» **TASK ITEM**
In the material below, find the line containing "Nombre y apellidos." and the line containing "T $>$ Class". Output those two lines and all lines between them exactly, without pictures.

» **INPUT MATERIAL**
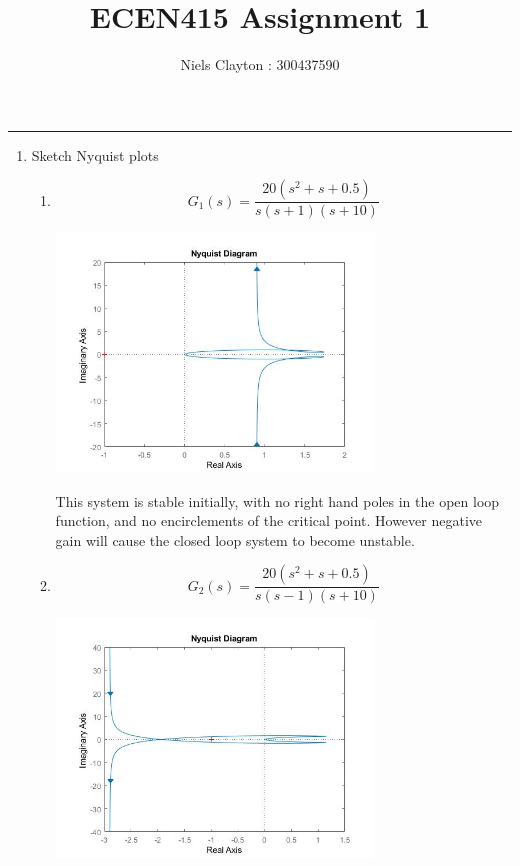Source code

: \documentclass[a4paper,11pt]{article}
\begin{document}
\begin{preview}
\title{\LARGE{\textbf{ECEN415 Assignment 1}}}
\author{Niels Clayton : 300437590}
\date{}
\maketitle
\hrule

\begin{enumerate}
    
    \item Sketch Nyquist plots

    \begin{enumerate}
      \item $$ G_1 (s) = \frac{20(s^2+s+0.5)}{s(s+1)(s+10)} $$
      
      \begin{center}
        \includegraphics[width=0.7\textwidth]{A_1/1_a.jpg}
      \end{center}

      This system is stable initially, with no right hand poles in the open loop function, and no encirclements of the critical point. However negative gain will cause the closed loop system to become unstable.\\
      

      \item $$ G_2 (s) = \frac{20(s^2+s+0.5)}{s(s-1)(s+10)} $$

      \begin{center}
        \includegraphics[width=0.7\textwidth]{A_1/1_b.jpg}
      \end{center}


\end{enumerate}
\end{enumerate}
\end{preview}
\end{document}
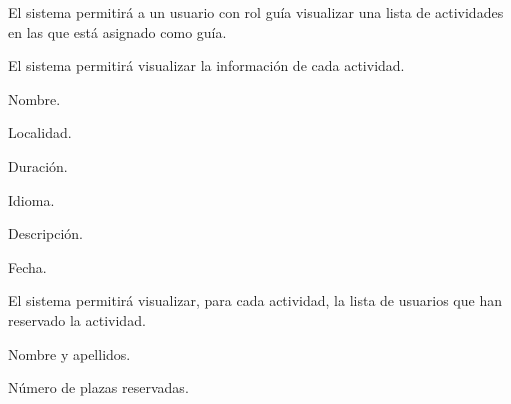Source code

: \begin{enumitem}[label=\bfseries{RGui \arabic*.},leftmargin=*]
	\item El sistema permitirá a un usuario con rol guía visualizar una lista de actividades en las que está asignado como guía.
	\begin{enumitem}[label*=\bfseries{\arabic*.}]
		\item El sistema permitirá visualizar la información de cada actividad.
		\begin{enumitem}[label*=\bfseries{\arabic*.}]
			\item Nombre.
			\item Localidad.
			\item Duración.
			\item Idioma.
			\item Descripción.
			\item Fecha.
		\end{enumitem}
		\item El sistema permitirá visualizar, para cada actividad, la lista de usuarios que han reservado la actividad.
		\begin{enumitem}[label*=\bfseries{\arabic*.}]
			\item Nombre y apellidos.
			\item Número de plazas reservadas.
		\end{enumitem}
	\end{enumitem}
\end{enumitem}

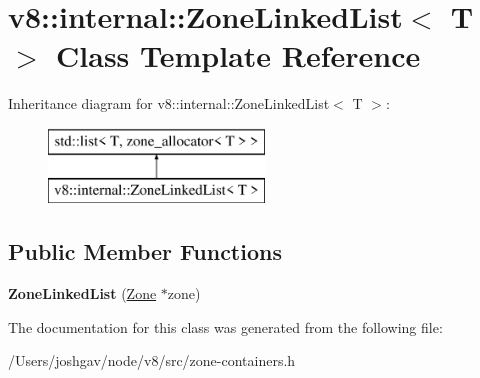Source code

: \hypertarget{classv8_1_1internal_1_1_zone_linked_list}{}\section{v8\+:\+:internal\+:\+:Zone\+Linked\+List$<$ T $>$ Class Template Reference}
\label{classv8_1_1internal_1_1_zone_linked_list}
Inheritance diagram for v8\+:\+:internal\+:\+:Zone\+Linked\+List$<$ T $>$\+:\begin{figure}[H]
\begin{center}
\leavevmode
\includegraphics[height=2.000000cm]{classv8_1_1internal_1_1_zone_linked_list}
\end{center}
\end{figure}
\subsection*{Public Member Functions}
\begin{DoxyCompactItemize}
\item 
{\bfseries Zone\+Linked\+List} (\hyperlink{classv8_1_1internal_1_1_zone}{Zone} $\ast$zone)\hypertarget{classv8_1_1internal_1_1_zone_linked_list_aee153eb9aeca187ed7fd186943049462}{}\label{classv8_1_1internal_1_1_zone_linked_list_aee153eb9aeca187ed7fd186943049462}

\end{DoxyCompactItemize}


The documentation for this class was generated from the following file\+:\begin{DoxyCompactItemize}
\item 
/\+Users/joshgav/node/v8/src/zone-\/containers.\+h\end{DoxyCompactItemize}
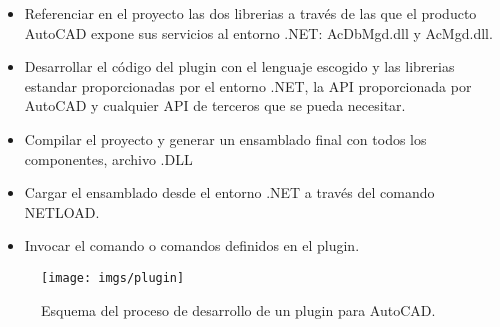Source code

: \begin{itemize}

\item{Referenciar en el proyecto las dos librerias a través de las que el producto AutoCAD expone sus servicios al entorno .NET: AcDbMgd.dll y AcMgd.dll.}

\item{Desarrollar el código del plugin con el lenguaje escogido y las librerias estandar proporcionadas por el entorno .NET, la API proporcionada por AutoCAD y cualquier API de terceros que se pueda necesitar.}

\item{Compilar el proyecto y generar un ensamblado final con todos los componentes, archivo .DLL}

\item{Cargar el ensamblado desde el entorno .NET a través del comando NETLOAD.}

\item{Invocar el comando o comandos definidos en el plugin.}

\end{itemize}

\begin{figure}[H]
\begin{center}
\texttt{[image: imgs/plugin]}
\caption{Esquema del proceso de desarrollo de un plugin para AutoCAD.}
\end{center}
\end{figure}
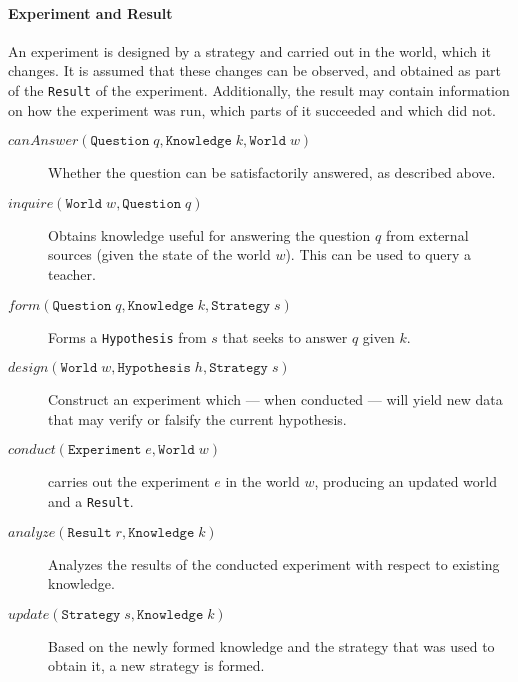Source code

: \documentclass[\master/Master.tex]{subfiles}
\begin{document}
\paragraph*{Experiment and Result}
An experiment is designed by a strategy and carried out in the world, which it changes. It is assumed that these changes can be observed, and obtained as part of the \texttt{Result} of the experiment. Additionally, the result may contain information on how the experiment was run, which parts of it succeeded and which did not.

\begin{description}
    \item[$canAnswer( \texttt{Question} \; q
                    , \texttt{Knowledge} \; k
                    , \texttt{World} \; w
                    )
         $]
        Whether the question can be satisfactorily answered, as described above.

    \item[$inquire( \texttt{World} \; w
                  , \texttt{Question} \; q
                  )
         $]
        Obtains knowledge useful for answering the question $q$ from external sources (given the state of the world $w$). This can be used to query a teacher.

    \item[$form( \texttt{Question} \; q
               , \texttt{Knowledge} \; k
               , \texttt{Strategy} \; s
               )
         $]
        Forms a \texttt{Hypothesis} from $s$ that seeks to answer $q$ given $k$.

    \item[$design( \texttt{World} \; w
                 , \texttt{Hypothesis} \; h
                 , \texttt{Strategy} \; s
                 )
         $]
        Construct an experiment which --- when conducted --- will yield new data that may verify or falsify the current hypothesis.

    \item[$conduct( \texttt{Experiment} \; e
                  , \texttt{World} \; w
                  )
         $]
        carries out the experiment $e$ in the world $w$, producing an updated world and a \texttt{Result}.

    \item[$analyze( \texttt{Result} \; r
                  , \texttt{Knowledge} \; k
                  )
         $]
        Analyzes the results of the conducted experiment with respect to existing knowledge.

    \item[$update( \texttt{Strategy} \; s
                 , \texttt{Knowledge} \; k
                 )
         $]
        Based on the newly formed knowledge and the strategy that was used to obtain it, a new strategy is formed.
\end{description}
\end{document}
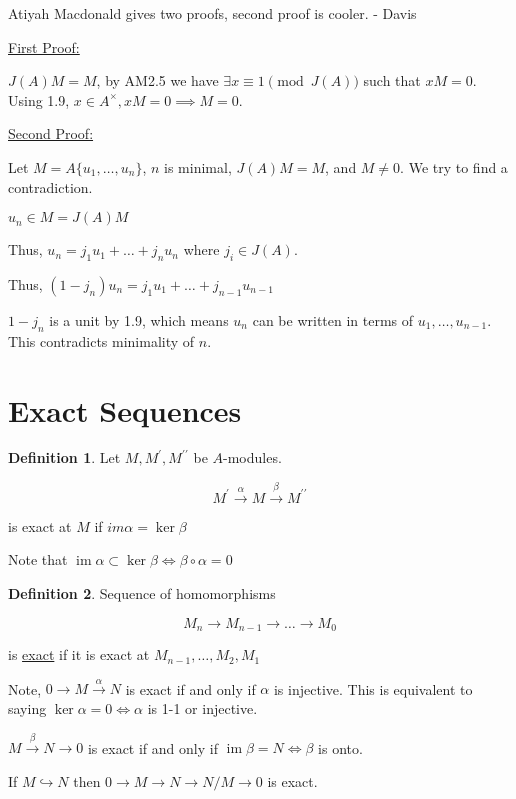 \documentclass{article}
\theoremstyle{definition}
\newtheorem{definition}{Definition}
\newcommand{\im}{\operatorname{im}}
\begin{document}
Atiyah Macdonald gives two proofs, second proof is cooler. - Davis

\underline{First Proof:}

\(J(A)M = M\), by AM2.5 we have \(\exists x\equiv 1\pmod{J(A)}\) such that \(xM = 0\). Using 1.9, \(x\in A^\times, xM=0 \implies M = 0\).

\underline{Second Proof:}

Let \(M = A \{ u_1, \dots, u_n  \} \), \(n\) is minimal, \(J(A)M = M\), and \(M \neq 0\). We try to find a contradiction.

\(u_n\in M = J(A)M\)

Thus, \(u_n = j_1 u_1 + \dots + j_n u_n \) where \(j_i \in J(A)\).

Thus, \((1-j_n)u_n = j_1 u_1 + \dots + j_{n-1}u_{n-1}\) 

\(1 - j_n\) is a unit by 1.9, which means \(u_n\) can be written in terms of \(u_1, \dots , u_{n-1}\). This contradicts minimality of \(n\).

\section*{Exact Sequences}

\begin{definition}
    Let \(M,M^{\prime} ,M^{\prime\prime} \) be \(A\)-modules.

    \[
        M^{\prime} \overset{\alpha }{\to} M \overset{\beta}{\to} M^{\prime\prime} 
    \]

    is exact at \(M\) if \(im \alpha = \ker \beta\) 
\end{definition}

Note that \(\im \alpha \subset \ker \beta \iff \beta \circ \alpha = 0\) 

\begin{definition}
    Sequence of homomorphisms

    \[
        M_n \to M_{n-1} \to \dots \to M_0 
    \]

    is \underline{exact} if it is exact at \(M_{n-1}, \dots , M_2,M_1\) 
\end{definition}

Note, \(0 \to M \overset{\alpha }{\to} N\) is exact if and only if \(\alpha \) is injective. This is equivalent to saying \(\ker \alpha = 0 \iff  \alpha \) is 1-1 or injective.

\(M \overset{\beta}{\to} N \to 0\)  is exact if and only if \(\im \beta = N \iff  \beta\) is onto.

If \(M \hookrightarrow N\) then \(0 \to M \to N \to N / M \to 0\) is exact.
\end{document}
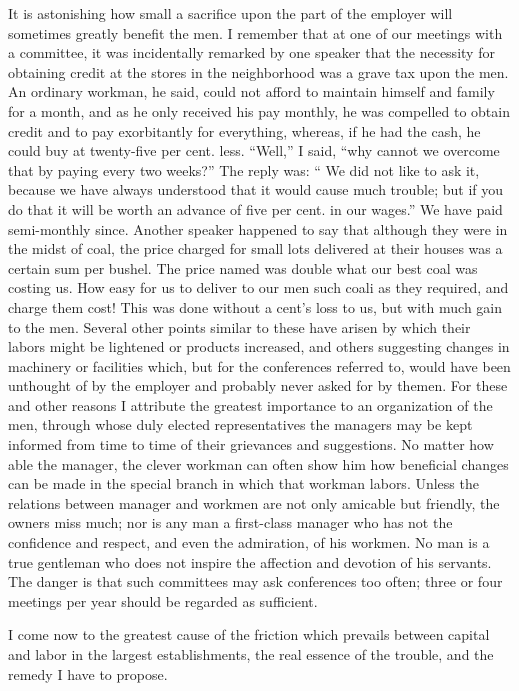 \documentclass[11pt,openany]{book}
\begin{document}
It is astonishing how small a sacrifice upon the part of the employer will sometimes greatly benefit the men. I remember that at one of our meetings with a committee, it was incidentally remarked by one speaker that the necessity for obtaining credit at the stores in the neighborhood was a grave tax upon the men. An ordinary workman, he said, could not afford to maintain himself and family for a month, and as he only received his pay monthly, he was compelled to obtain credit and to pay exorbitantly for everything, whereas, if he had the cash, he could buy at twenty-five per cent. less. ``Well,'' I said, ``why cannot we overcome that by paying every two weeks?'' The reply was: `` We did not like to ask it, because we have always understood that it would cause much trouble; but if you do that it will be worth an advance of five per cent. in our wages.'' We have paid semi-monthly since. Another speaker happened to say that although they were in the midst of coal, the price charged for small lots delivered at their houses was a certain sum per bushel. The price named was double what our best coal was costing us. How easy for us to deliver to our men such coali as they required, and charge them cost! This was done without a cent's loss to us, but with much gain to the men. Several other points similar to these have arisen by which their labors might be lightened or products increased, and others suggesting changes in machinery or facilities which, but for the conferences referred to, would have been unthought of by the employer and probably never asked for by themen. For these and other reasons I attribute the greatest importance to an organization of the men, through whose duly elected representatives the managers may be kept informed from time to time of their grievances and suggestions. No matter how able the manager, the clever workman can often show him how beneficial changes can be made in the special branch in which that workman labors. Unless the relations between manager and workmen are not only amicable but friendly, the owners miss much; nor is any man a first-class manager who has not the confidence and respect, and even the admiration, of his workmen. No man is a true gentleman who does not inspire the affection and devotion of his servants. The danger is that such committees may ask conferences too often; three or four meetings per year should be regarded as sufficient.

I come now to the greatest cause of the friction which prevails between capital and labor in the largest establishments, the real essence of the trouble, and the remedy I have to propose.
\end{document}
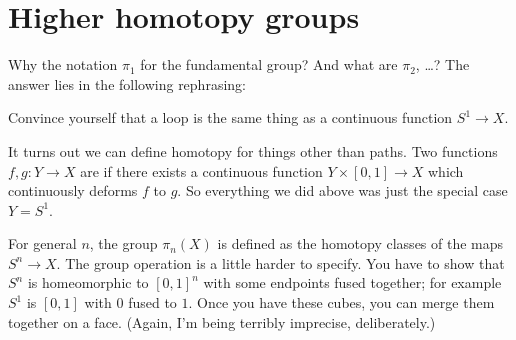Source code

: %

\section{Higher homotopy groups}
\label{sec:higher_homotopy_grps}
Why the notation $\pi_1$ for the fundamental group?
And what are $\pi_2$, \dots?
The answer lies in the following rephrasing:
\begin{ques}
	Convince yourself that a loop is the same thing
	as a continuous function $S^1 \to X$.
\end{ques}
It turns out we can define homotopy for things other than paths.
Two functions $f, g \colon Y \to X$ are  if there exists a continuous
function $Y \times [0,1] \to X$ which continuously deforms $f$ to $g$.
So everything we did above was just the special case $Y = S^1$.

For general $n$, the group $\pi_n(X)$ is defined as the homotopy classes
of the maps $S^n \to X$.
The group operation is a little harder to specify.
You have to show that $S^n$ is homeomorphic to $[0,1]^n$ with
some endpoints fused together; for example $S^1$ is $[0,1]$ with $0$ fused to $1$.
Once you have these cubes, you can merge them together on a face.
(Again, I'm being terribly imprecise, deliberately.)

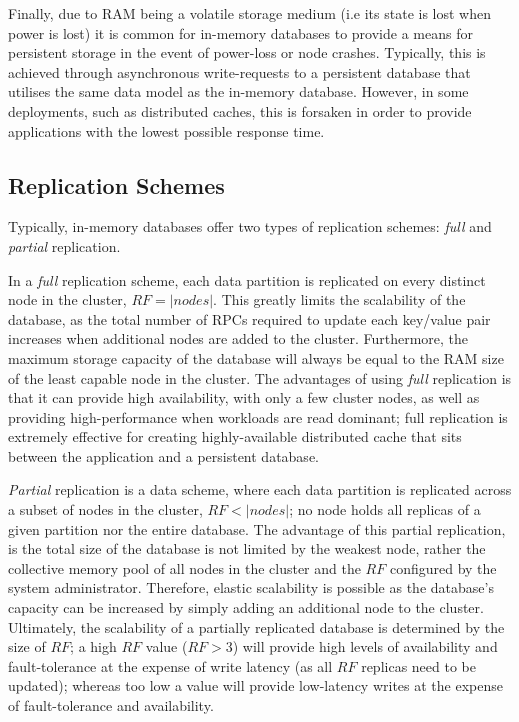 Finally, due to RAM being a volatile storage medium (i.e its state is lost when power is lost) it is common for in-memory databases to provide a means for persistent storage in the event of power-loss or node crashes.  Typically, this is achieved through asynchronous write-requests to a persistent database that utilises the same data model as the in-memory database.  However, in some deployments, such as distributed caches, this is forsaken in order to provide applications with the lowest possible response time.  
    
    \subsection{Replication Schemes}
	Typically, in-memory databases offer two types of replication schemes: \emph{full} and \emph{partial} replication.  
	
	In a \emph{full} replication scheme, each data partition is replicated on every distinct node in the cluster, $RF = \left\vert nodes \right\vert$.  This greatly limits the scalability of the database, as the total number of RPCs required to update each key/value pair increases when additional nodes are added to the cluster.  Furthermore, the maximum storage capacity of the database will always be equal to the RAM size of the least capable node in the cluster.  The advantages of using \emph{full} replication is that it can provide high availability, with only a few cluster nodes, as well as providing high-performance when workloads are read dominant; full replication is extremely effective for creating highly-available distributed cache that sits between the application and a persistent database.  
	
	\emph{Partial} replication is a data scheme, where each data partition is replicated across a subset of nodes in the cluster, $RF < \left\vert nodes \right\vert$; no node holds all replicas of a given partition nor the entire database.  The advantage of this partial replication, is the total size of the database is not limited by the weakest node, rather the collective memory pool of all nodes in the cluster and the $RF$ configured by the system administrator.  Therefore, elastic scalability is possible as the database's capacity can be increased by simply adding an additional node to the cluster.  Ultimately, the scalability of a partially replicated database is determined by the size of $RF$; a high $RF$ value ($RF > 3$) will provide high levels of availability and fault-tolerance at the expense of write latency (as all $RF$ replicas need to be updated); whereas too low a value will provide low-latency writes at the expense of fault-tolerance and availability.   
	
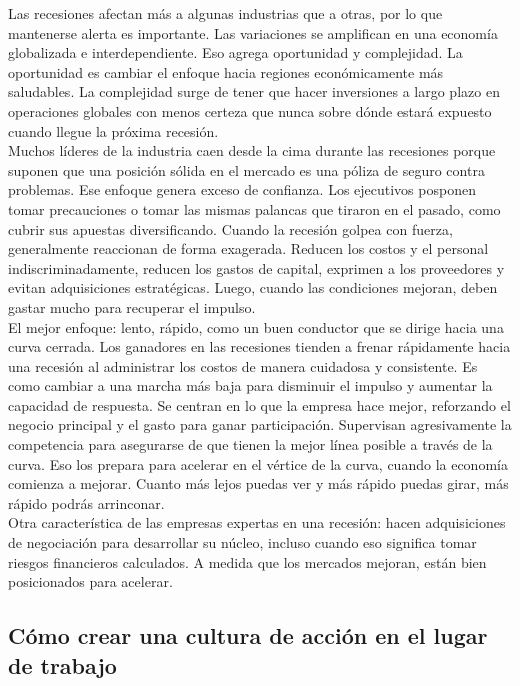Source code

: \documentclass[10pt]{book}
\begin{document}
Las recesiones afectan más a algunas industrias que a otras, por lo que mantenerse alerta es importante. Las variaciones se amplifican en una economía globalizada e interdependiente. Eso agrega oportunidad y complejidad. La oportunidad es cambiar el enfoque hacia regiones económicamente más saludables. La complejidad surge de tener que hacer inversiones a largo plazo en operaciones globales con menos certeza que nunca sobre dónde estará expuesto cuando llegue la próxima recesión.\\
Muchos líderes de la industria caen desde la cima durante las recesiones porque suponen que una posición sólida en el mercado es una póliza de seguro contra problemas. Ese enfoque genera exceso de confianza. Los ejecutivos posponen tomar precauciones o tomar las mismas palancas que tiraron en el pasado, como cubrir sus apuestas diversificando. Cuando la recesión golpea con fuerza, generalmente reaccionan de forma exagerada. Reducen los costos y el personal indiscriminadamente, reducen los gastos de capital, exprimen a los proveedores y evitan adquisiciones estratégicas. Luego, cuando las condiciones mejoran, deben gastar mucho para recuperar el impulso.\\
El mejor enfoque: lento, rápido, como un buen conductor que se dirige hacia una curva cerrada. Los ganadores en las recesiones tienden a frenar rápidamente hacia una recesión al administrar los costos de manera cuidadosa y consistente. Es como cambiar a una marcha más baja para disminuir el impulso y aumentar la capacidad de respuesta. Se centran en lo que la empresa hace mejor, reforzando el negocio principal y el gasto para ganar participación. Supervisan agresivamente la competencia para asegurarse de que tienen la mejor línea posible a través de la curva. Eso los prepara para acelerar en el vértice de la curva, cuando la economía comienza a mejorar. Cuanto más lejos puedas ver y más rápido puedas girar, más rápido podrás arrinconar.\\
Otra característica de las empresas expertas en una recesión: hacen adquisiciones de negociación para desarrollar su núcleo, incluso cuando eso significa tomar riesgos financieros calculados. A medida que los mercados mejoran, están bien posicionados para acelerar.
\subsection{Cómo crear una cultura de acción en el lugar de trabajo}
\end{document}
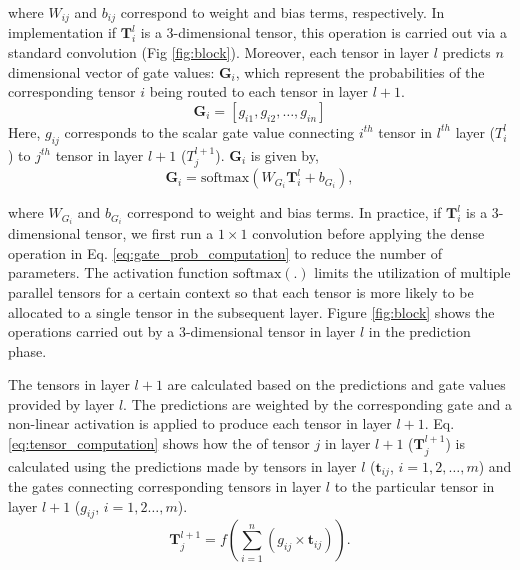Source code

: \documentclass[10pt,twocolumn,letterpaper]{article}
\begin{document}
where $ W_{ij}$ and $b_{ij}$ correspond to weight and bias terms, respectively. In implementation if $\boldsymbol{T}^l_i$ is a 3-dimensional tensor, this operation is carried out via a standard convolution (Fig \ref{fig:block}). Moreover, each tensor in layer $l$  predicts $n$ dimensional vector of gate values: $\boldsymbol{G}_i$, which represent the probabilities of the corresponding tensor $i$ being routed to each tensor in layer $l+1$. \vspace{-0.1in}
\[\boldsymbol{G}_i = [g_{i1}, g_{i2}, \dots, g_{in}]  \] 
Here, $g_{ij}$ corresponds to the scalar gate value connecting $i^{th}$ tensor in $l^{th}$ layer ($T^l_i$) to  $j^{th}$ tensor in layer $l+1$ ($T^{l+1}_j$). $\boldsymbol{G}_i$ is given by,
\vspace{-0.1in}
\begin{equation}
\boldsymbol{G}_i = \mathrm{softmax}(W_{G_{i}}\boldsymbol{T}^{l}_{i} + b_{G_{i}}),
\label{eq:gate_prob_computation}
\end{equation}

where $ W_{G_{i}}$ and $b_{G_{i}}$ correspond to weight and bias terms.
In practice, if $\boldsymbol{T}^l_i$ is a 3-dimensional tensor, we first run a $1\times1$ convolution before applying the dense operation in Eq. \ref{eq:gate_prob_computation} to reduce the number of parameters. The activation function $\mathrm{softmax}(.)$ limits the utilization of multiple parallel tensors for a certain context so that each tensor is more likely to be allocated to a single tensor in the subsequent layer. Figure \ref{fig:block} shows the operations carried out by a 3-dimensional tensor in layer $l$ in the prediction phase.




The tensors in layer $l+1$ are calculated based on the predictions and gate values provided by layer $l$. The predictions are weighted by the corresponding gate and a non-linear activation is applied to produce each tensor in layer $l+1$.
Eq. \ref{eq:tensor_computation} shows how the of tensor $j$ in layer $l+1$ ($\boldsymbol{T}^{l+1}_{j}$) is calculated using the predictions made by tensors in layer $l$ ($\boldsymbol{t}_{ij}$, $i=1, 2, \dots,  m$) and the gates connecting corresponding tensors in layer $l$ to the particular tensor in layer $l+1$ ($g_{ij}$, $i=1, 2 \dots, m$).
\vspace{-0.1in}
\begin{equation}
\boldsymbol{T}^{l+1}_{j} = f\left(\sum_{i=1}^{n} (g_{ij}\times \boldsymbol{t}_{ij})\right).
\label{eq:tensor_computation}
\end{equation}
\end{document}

» **ANSWER SPACE**
			\item Nombre y apellidos.
			\item Número de plazas reservadas.
		\end{enumitem}
	\end{enumitem}
\end{enumitem}

Source code

: \hypertarget{classv8_1_1internal_1_1_zone_linked_list}{}\section{v8\+:\+:internal\+:\+:Zone\+Linked\+List$<$ T $>$ Class Template Reference}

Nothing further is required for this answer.